> [The problem]:
Write out the data again exactly, skipping every picture.

> [Listed records]:
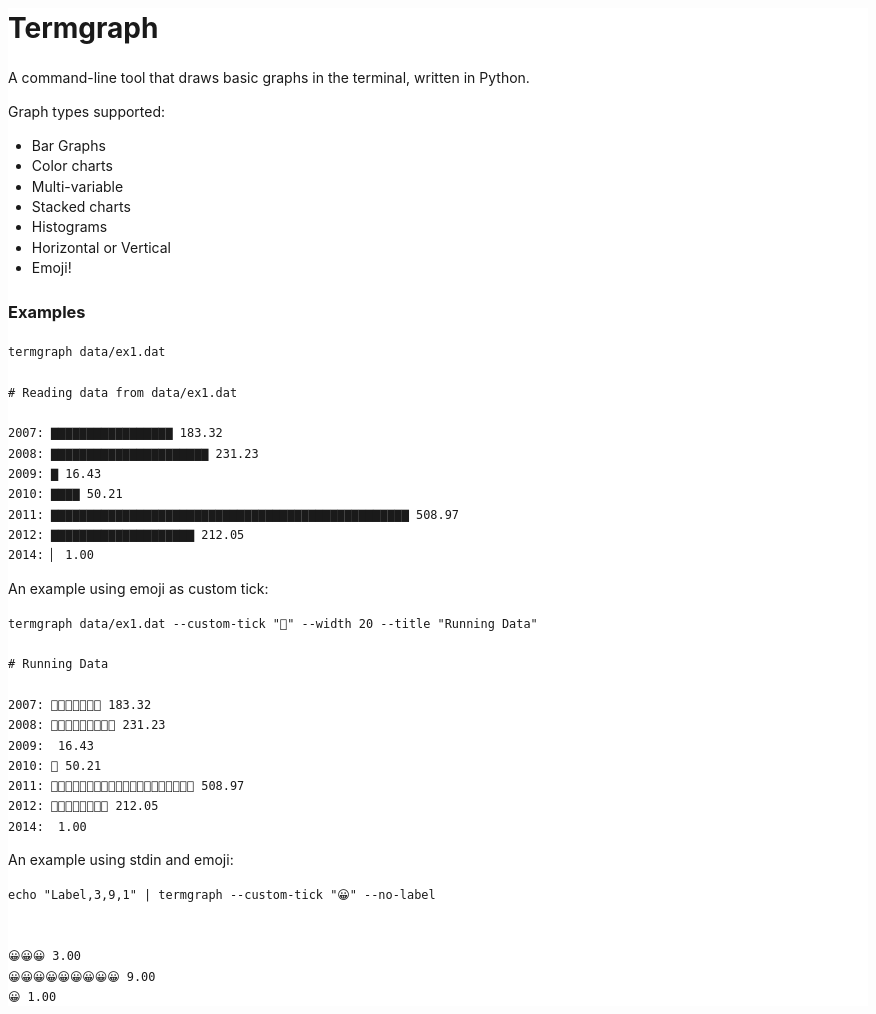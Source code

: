 # Termgraph

A command-line tool that draws basic graphs in the terminal, written in Python.

Graph types supported:

- Bar Graphs
- Color charts
- Multi-variable
- Stacked charts
- Histograms
- Horizontal or Vertical
- Emoji!


### Examples

```
termgraph data/ex1.dat

# Reading data from data/ex1.dat

2007: ▇▇▇▇▇▇▇▇▇▇▇▇▇▇▇▇▇ 183.32
2008: ▇▇▇▇▇▇▇▇▇▇▇▇▇▇▇▇▇▇▇▇▇▇ 231.23
2009: ▇ 16.43
2010: ▇▇▇▇ 50.21
2011: ▇▇▇▇▇▇▇▇▇▇▇▇▇▇▇▇▇▇▇▇▇▇▇▇▇▇▇▇▇▇▇▇▇▇▇▇▇▇▇▇▇▇▇▇▇▇▇▇▇▇ 508.97
2012: ▇▇▇▇▇▇▇▇▇▇▇▇▇▇▇▇▇▇▇▇ 212.05
2014: ▏ 1.00
```

An example using emoji as custom tick:

```
termgraph data/ex1.dat --custom-tick "🏃" --width 20 --title "Running Data"

# Running Data

2007: 🏃🏃🏃🏃🏃🏃🏃 183.32
2008: 🏃🏃🏃🏃🏃🏃🏃🏃🏃 231.23
2009:  16.43
2010: 🏃 50.21
2011: 🏃🏃🏃🏃🏃🏃🏃🏃🏃🏃🏃🏃🏃🏃🏃🏃🏃🏃🏃🏃 508.97
2012: 🏃🏃🏃🏃🏃🏃🏃🏃 212.05
2014:  1.00

```


An example using stdin and emoji:

```
echo "Label,3,9,1" | termgraph --custom-tick "😀" --no-label


😀😀😀 3.00
😀😀😀😀😀😀😀😀😀 9.00
😀 1.00

```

> [Response box]:
Source code

: # Termgraph

A command-line tool that draws basic graphs in the terminal, written in Python.

Graph types supported:

- Bar Graphs
- Color charts
- Multi-variable
- Stacked charts
- Histograms
- Horizontal or Vertical
- Emoji!


### Examples

```
termgraph data/ex1.dat

# Reading data from data/ex1.dat

2007: ▇▇▇▇▇▇▇▇▇▇▇▇▇▇▇▇▇ 183.32
2008: ▇▇▇▇▇▇▇▇▇▇▇▇▇▇▇▇▇▇▇▇▇▇ 231.23
2009: ▇ 16.43
2010: ▇▇▇▇ 50.21
2011: ▇▇▇▇▇▇▇▇▇▇▇▇▇▇▇▇▇▇▇▇▇▇▇▇▇▇▇▇▇▇▇▇▇▇▇▇▇▇▇▇▇▇▇▇▇▇▇▇▇▇ 508.97
2012: ▇▇▇▇▇▇▇▇▇▇▇▇▇▇▇▇▇▇▇▇ 212.05
2014: ▏ 1.00
```

An example using emoji as custom tick:

```
termgraph data/ex1.dat --custom-tick "🏃" --width 20 --title "Running Data"

# Running Data

2007: 🏃🏃🏃🏃🏃🏃🏃 183.32
2008: 🏃🏃🏃🏃🏃🏃🏃🏃🏃 231.23
2009:  16.43
2010: 🏃 50.21
2011: 🏃🏃🏃🏃🏃🏃🏃🏃🏃🏃🏃🏃🏃🏃🏃🏃🏃🏃🏃🏃 508.97
2012: 🏃🏃🏃🏃🏃🏃🏃🏃 212.05
2014:  1.00

```


An example using stdin and emoji:

```
echo "Label,3,9,1" | termgraph --custom-tick "😀" --no-label


😀😀😀 3.00
😀😀😀😀😀😀😀😀😀 9.00
😀 1.00

```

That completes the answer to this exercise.